___ EXERCISE INPUT ___

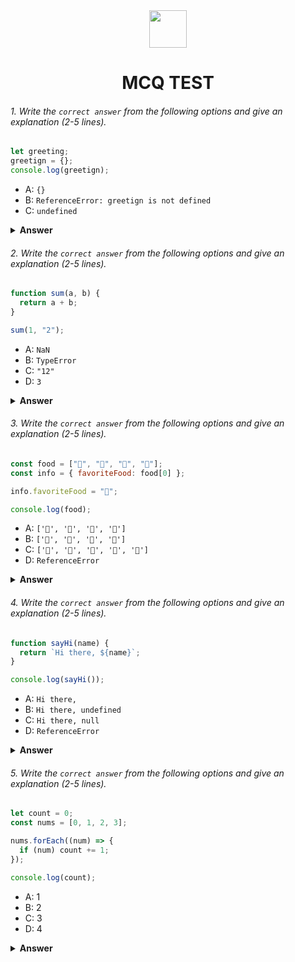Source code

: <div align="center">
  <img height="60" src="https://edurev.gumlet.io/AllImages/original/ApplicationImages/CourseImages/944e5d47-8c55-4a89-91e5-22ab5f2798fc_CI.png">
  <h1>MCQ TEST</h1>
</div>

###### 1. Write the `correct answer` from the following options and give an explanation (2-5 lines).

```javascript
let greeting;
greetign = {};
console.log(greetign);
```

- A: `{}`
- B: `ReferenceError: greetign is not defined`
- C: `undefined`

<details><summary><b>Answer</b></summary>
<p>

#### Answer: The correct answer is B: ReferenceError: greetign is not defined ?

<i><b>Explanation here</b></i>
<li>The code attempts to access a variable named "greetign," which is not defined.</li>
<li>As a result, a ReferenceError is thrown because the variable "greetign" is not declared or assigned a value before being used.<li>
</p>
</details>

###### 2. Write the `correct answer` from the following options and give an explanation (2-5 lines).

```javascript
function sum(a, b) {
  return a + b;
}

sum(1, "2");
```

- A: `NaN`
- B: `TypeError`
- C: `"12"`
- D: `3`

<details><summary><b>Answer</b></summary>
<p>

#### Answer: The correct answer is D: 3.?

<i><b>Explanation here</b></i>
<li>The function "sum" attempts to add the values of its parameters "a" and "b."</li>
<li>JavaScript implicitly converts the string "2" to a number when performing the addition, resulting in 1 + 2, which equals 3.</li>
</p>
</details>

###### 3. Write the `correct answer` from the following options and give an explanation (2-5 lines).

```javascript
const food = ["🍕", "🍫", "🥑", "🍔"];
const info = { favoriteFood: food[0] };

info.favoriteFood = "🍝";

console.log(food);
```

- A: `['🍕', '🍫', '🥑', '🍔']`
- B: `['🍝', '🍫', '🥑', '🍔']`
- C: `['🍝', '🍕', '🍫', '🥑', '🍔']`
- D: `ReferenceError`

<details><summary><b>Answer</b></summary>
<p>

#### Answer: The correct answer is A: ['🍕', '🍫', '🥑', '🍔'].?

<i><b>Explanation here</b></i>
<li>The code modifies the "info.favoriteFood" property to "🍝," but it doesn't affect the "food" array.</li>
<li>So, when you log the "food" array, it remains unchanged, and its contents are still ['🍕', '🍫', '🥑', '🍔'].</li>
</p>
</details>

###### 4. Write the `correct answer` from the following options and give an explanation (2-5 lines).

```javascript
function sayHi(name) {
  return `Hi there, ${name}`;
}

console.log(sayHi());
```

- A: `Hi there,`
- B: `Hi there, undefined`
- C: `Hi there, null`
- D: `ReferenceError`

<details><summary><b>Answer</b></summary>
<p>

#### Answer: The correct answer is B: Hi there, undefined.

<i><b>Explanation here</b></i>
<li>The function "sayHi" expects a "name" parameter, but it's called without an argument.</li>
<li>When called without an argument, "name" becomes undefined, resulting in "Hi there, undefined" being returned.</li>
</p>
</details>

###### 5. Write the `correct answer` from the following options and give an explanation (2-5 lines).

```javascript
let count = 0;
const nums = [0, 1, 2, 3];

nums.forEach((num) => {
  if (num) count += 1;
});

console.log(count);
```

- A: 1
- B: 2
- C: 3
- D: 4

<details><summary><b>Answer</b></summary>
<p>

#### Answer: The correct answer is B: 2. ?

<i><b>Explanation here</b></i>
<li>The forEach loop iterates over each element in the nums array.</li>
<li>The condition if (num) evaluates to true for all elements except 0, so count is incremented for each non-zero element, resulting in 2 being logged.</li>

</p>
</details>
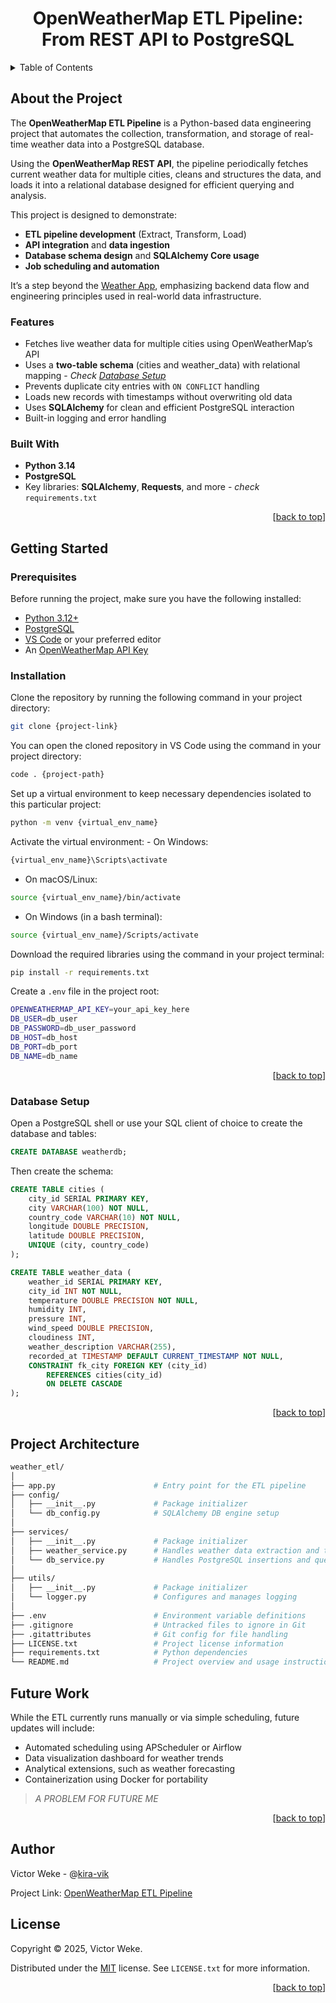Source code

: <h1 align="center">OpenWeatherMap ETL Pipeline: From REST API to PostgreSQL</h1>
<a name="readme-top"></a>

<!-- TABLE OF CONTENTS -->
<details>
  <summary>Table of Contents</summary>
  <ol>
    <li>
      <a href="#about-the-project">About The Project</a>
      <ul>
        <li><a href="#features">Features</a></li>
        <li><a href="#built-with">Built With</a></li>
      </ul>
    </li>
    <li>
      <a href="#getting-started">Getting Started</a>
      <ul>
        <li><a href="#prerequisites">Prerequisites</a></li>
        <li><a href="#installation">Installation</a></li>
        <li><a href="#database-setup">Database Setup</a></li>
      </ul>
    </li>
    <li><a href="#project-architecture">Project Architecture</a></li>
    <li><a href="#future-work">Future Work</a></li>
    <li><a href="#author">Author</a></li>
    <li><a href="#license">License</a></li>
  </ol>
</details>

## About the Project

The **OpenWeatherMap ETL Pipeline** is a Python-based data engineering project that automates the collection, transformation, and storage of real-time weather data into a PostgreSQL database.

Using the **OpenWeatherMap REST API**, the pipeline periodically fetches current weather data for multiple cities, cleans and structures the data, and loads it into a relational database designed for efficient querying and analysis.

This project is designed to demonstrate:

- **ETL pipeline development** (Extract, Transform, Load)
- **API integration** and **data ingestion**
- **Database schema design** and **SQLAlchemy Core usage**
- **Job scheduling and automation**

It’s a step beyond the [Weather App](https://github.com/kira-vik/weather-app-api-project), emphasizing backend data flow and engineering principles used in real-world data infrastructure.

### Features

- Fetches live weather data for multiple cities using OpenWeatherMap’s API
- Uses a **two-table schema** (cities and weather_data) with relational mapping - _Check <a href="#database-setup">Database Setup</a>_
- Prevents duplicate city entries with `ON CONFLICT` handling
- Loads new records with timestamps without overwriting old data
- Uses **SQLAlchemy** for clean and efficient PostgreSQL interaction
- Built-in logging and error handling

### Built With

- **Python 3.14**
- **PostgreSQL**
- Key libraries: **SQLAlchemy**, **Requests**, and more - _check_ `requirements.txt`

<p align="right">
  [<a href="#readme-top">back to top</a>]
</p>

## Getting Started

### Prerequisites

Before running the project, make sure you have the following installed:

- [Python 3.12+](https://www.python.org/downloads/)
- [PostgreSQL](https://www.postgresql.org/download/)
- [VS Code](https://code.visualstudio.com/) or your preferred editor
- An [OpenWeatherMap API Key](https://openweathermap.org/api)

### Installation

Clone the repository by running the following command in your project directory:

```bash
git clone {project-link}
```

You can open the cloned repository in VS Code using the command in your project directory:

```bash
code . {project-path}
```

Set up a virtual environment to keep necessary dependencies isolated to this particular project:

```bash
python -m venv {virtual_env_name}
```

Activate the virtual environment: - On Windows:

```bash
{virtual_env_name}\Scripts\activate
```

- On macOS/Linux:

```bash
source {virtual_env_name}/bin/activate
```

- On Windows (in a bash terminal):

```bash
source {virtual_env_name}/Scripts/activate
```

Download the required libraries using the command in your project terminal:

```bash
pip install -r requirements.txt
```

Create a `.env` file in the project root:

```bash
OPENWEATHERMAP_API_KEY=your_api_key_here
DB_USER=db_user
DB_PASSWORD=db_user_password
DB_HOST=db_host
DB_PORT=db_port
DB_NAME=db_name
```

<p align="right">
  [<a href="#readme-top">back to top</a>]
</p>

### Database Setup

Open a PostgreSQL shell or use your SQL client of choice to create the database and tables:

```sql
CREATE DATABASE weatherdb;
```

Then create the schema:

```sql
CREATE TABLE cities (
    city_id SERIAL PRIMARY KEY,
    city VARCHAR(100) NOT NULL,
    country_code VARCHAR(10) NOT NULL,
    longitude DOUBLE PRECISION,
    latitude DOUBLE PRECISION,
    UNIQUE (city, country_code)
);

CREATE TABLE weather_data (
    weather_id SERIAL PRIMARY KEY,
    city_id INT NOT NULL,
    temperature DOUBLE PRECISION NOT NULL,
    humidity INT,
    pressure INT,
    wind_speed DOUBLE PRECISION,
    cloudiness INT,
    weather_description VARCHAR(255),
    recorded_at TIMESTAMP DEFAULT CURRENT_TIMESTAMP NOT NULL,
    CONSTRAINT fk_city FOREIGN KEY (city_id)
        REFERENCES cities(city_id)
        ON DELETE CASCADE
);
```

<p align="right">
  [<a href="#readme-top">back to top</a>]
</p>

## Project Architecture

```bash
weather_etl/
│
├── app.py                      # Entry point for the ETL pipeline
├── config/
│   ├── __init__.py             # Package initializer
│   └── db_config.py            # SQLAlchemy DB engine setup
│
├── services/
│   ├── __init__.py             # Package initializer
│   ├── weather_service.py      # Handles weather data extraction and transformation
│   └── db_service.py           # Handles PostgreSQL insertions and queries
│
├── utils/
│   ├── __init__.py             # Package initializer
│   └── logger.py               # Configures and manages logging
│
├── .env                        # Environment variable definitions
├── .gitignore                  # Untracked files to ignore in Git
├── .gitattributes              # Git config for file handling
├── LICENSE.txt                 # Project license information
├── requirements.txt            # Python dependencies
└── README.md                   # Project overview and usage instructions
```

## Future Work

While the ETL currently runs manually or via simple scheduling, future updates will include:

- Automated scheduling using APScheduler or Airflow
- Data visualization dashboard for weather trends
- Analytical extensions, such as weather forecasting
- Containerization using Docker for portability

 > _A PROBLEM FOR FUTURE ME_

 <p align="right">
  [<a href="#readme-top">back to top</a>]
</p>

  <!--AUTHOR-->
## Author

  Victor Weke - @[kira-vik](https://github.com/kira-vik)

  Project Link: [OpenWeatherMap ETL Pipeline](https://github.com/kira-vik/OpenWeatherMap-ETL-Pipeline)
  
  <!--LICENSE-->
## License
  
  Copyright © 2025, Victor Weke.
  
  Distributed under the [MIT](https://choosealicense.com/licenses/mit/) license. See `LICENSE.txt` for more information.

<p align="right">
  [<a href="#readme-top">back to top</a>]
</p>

___

_TO DO_: Each line in the entries above, starting at the line with "This project is" and ending at the line with "### Prerequisites", is to be printed exactly, and only those lines.

_TASK SOLUTION_:
This project is designed to demonstrate:

- **ETL pipeline development** (Extract, Transform, Load)
- **API integration** and **data ingestion**
- **Database schema design** and **SQLAlchemy Core usage**
- **Job scheduling and automation**

It’s a step beyond the [Weather App](https://github.com/kira-vik/weather-app-api-project), emphasizing backend data flow and engineering principles used in real-world data infrastructure.

### Features

- Fetches live weather data for multiple cities using OpenWeatherMap’s API
- Uses a **two-table schema** (cities and weather_data) with relational mapping - _Check <a href="#database-setup">Database Setup</a>_
- Prevents duplicate city entries with `ON CONFLICT` handling
- Loads new records with timestamps without overwriting old data
- Uses **SQLAlchemy** for clean and efficient PostgreSQL interaction
- Built-in logging and error handling

### Built With

- **Python 3.14**
- **PostgreSQL**
- Key libraries: **SQLAlchemy**, **Requests**, and more - _check_ `requirements.txt`

<p align="right">
  [<a href="#readme-top">back to top</a>]
</p>

## Getting Started

### Prerequisites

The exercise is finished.